*HOW TO COMPLETE THIS TASK*: Among the entries below, which lines include the string "githubusercontent"? Show each one.

*Source records*:
↓↓↓

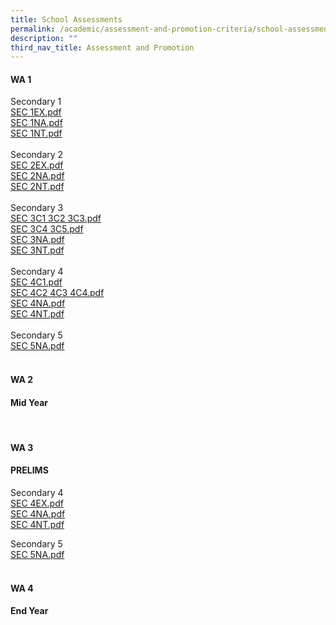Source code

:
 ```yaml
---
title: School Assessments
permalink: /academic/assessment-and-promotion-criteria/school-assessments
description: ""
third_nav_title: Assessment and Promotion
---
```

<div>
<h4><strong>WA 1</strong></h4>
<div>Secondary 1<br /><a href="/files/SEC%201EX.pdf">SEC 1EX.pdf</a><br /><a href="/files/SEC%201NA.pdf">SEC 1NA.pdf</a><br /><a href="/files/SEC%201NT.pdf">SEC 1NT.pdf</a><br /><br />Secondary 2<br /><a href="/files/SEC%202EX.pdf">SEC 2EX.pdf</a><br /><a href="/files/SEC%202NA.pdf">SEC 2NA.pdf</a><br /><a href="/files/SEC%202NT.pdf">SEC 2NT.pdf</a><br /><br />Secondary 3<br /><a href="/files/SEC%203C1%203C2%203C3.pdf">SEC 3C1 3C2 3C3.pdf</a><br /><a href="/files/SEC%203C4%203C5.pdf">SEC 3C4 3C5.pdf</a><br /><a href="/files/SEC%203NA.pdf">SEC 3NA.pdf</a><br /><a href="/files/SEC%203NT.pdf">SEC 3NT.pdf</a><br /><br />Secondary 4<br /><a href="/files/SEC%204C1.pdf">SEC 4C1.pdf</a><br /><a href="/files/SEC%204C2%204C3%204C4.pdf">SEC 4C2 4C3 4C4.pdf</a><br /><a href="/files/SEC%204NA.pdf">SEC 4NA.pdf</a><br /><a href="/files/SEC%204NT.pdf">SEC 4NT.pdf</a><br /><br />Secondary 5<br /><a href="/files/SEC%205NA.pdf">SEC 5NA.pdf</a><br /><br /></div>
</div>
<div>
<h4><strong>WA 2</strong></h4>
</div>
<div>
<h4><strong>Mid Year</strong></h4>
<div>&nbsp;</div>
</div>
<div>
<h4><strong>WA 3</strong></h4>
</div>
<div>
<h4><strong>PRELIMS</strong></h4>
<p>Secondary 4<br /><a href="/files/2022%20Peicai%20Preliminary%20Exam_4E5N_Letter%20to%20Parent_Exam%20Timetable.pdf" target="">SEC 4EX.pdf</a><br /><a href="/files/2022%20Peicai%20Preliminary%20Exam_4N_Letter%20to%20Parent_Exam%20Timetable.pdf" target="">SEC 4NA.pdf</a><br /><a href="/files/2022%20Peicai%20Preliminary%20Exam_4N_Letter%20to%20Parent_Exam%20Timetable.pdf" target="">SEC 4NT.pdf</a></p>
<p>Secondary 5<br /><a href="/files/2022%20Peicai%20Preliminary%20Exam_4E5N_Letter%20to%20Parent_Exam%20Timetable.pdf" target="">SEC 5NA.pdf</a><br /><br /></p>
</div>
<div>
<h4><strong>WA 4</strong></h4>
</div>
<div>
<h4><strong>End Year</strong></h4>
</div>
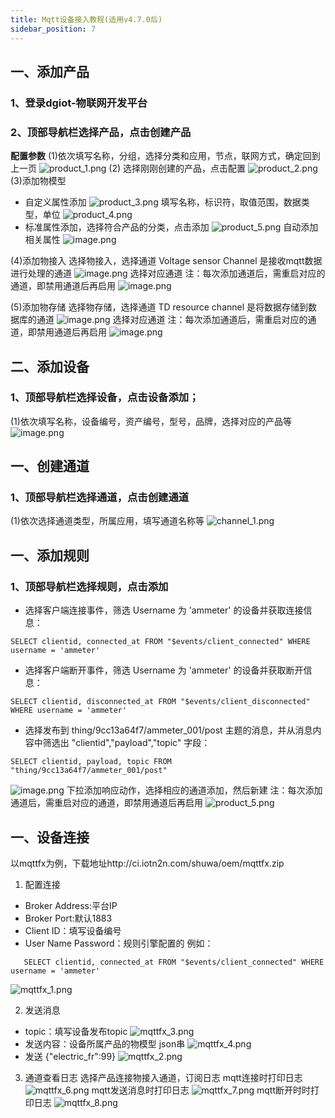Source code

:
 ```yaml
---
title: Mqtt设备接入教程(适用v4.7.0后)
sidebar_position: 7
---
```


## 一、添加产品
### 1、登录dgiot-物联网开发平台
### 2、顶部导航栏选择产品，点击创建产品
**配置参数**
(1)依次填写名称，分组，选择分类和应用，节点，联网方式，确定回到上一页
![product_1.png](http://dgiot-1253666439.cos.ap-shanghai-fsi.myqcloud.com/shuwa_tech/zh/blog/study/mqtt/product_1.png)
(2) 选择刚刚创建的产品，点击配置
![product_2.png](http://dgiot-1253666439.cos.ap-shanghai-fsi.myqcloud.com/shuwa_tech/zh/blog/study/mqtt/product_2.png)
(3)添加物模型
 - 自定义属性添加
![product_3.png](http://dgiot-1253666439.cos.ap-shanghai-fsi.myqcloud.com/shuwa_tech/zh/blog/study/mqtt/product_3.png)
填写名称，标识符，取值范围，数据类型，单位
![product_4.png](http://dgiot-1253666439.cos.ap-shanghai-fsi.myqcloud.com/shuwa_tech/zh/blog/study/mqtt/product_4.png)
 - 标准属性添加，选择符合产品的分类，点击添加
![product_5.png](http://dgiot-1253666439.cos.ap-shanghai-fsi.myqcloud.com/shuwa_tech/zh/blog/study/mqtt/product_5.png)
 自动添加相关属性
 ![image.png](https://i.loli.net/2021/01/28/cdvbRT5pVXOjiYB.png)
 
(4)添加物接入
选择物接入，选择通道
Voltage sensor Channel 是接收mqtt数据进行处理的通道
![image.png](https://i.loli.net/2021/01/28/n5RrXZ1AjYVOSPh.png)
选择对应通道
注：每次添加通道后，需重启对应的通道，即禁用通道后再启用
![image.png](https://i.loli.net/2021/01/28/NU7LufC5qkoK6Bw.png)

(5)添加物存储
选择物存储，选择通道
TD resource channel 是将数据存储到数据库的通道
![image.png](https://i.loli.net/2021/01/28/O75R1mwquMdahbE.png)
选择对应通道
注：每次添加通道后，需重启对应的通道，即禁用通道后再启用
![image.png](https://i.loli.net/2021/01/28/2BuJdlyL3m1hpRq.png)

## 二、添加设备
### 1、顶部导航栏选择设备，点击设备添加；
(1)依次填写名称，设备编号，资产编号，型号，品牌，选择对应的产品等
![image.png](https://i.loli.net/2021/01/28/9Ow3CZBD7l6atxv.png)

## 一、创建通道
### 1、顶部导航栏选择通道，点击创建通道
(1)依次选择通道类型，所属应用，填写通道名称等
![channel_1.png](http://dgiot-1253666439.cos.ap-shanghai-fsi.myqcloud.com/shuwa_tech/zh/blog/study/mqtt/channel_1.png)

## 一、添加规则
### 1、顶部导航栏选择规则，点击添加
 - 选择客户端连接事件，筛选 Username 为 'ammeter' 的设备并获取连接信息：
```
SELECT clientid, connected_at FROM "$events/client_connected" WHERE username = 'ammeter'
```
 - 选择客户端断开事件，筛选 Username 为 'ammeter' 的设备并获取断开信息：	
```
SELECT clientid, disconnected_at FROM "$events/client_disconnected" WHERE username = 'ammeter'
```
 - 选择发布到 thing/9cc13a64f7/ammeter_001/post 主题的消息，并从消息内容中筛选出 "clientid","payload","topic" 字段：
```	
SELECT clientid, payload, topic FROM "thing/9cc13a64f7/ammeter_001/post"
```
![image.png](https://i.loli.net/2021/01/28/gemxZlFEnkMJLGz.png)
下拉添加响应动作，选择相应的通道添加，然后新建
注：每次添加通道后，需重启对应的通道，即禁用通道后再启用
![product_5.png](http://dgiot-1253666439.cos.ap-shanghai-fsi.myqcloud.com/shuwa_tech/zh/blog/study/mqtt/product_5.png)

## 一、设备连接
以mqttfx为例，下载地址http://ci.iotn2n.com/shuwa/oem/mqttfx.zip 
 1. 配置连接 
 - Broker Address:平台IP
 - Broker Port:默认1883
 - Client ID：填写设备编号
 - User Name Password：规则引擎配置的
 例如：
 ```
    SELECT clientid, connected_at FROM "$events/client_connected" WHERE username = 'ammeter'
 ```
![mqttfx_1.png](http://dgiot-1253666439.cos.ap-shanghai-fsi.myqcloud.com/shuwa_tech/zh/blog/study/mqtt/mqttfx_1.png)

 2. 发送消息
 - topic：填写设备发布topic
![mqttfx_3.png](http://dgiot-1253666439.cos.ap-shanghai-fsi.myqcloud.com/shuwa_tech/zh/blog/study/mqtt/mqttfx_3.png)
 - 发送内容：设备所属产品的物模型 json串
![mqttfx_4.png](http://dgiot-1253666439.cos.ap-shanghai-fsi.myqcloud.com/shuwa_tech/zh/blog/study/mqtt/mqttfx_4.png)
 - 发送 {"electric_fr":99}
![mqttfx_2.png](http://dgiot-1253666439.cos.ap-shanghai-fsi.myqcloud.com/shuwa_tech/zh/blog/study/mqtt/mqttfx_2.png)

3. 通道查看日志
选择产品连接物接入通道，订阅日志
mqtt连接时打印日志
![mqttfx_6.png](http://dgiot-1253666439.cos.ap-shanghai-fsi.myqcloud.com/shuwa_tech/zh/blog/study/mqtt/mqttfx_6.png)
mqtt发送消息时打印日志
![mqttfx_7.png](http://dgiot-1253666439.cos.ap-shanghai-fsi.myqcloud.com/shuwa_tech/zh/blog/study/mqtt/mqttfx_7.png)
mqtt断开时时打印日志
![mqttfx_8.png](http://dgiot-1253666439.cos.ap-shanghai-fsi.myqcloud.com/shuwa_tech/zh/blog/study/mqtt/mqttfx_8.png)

↑↑↑
↓↓↓

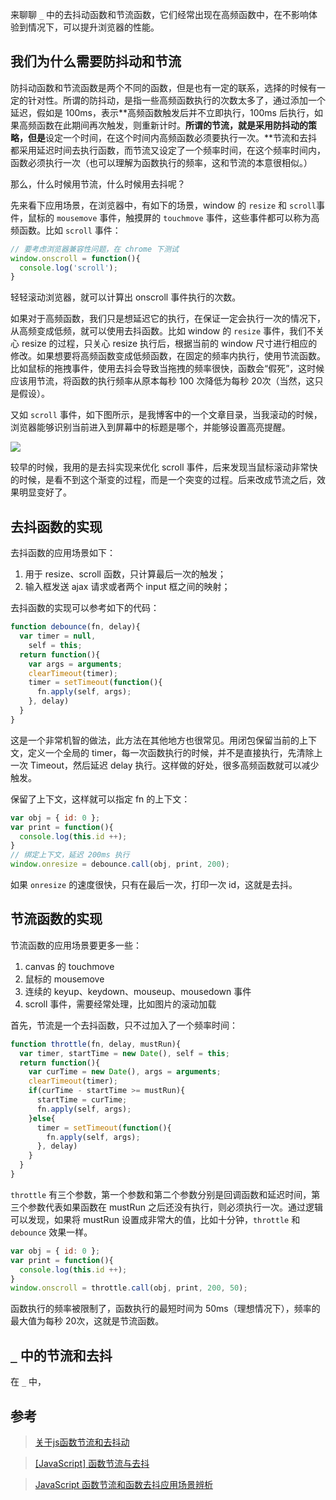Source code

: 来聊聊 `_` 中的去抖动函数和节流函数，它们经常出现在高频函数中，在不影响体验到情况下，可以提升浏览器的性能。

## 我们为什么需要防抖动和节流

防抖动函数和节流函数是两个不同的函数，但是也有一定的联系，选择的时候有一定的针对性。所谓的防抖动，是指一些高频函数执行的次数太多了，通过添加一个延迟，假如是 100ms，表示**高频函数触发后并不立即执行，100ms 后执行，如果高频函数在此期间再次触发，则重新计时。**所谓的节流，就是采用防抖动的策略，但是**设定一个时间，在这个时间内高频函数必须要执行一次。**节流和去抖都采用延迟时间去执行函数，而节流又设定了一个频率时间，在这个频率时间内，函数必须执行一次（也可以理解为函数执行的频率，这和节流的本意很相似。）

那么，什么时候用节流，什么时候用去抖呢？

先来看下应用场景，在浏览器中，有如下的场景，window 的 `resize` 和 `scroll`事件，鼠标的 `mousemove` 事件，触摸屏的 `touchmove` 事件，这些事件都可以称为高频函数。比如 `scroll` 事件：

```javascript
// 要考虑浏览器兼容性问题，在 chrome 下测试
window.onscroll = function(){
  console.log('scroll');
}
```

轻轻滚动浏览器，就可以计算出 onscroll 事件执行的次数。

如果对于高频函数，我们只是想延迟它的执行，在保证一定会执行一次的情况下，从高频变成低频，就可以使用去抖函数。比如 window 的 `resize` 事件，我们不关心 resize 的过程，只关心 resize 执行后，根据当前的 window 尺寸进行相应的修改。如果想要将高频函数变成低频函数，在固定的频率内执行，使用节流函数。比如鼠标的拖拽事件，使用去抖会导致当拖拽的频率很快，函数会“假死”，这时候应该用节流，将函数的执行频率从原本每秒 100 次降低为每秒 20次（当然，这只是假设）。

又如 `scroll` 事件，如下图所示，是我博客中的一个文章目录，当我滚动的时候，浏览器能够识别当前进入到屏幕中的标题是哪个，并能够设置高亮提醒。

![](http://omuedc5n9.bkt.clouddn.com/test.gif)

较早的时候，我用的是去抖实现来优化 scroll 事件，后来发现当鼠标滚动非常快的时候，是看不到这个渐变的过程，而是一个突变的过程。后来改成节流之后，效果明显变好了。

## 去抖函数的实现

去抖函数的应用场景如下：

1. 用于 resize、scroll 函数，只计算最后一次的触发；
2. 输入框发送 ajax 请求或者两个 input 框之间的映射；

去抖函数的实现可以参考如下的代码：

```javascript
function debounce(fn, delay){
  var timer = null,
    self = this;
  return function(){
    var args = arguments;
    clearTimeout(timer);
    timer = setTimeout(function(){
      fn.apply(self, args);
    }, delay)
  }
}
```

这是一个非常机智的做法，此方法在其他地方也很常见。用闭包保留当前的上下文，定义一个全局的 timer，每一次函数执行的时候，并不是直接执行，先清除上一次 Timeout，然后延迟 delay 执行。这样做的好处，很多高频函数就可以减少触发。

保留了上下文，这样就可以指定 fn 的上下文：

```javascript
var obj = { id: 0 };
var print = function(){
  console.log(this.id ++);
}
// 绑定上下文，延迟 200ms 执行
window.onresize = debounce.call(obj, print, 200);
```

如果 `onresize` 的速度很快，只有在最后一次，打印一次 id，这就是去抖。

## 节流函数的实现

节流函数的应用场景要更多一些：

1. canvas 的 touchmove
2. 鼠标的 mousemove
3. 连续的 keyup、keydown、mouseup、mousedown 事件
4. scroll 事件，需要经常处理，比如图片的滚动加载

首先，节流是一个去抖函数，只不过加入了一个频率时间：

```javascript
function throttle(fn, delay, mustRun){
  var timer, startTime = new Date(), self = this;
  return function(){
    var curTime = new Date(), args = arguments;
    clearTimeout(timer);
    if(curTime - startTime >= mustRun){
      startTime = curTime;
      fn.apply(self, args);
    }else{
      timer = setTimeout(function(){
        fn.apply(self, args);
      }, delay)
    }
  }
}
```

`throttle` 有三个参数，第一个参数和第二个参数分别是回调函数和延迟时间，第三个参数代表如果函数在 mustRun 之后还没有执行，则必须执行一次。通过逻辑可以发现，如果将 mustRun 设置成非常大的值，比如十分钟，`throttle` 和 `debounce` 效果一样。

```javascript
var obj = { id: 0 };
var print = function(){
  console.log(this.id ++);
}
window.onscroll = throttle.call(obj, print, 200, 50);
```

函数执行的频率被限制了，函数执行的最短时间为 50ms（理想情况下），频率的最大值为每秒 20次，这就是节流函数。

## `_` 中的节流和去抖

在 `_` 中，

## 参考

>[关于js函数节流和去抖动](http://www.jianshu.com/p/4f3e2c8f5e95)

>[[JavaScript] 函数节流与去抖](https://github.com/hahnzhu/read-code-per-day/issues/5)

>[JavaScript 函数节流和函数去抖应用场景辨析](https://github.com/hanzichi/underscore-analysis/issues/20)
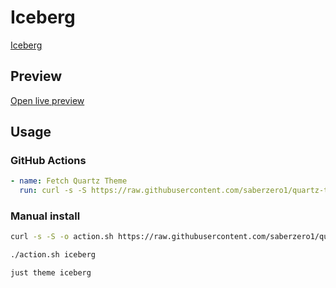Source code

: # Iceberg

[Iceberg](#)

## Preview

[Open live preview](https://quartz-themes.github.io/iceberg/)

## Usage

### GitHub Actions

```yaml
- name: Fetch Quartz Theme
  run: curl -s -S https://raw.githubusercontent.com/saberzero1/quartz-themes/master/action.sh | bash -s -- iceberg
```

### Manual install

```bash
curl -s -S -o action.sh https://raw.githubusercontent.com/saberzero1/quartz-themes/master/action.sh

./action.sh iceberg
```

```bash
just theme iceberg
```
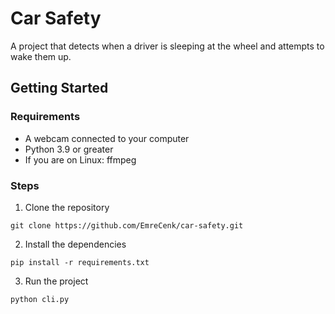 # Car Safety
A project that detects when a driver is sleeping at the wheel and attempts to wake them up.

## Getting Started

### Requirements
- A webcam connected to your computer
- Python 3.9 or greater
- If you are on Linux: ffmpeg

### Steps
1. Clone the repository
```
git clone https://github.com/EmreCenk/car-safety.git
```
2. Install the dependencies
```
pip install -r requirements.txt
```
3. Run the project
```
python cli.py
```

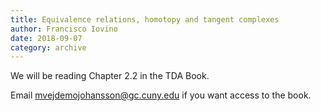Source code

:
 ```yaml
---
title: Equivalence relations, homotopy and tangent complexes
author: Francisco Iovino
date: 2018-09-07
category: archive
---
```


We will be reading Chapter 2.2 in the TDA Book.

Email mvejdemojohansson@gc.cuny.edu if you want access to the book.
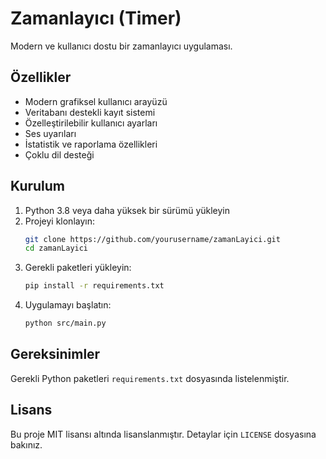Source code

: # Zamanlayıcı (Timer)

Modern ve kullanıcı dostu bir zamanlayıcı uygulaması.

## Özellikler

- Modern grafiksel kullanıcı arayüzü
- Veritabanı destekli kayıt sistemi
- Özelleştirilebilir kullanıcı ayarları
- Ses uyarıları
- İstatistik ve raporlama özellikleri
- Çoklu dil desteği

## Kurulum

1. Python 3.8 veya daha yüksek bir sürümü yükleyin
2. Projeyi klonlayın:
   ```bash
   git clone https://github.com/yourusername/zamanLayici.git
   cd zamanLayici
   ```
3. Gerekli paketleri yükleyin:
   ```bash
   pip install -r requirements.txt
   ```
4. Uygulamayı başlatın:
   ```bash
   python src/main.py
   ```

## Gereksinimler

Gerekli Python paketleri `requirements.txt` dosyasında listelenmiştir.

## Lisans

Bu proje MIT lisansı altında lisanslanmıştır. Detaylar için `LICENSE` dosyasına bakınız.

↑↑↑
↓↓↓

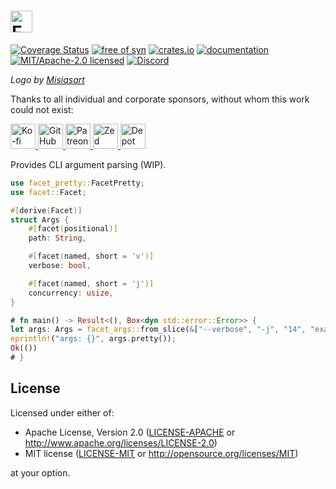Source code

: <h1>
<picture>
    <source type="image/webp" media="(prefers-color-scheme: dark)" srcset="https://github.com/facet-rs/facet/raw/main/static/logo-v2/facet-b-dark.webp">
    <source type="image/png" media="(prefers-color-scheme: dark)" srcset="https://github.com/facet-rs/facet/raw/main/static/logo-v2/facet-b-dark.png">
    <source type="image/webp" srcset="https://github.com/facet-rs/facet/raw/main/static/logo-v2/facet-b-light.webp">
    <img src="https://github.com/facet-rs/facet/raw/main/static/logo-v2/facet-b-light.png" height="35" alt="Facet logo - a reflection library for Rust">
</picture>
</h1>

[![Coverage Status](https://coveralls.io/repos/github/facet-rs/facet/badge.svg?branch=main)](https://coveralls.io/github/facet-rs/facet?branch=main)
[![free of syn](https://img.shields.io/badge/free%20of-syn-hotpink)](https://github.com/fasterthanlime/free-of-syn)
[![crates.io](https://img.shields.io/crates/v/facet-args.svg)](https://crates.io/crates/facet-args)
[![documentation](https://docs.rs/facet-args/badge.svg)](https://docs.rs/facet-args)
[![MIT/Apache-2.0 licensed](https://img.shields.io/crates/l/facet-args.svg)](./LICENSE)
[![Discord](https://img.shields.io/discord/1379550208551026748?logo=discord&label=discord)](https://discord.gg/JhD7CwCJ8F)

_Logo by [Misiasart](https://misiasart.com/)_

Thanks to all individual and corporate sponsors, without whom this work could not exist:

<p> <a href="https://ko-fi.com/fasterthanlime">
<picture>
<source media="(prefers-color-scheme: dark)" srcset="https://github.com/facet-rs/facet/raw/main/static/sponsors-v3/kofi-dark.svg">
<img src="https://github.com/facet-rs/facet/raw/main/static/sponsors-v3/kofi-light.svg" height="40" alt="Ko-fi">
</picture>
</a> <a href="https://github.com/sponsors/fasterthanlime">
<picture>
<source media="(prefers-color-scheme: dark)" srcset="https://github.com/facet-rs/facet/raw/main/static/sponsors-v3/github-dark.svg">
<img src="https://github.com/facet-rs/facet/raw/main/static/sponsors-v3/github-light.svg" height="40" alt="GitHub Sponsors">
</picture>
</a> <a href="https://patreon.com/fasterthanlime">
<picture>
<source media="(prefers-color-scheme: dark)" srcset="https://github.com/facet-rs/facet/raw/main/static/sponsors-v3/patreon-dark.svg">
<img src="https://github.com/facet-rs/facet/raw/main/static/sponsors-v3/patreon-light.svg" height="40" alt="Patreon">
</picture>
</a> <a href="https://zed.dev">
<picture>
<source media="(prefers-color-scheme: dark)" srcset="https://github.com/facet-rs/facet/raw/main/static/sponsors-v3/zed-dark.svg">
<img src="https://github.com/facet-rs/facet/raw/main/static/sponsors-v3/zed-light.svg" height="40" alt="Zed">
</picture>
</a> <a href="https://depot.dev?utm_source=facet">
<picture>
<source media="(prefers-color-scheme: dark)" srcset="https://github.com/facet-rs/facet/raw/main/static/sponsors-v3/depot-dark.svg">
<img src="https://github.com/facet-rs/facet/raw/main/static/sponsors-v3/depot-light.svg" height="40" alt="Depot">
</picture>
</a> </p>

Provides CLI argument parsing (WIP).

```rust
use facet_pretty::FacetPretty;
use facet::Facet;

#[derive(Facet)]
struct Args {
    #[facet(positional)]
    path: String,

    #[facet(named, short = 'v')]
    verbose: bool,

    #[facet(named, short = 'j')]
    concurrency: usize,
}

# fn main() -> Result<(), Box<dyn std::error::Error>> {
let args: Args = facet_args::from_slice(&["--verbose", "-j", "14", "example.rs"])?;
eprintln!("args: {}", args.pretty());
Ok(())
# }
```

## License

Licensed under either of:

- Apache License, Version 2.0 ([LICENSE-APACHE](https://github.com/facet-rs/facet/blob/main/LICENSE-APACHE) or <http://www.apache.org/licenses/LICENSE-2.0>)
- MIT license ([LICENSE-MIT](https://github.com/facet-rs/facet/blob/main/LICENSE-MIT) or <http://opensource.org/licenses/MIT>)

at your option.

↑↑↑

*EXERCISE SOLUTION*:
  run: curl -s -S https://raw.githubusercontent.com/saberzero1/quartz-themes/master/action.sh | bash -s -- iceberg
curl -s -S -o action.sh https://raw.githubusercontent.com/saberzero1/quartz-themes/master/action.sh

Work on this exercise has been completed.